Task brief =
The line containing "передаваться через props" marks the end; return exactly every line from the start of the records up to and including it, but no pictures.

(Rendered images with source text)
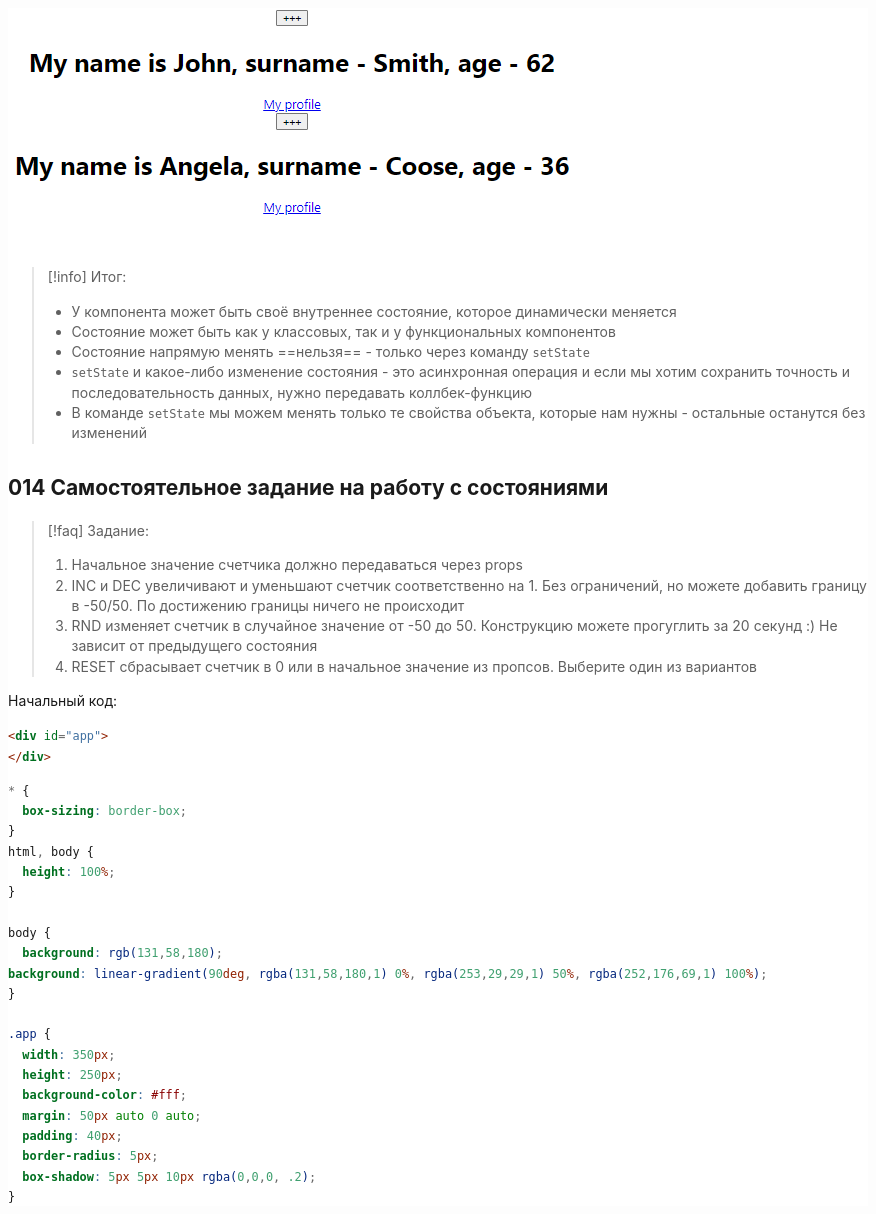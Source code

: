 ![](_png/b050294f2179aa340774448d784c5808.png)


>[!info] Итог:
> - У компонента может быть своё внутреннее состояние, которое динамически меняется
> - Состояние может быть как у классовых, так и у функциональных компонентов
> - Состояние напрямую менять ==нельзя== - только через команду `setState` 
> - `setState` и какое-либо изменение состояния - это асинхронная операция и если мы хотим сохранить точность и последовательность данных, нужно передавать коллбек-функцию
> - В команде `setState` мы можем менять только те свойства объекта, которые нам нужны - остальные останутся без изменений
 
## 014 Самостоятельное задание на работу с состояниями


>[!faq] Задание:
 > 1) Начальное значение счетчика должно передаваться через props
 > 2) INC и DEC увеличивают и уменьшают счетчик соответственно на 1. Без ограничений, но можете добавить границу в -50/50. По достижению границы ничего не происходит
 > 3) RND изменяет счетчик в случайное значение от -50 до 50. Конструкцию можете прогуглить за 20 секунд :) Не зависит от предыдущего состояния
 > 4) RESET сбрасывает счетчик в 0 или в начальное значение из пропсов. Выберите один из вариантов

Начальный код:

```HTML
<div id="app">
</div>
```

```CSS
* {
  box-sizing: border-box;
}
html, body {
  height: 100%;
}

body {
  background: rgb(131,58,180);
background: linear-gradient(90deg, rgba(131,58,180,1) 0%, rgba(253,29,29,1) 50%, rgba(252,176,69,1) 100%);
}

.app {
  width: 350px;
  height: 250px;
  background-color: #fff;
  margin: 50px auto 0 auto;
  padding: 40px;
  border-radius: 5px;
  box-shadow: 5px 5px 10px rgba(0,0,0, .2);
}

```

Written reply =
Source code

: ![](_png/b050294f2179aa340774448d784c5808.png)


>[!info] Итог:
> - У компонента может быть своё внутреннее состояние, которое динамически меняется
> - Состояние может быть как у классовых, так и у функциональных компонентов
> - Состояние напрямую менять ==нельзя== - только через команду `setState` 
> - `setState` и какое-либо изменение состояния - это асинхронная операция и если мы хотим сохранить точность и последовательность данных, нужно передавать коллбек-функцию
> - В команде `setState` мы можем менять только те свойства объекта, которые нам нужны - остальные останутся без изменений
 
## 014 Самостоятельное задание на работу с состояниями


>[!faq] Задание:
 > 1) Начальное значение счетчика должно передаваться через props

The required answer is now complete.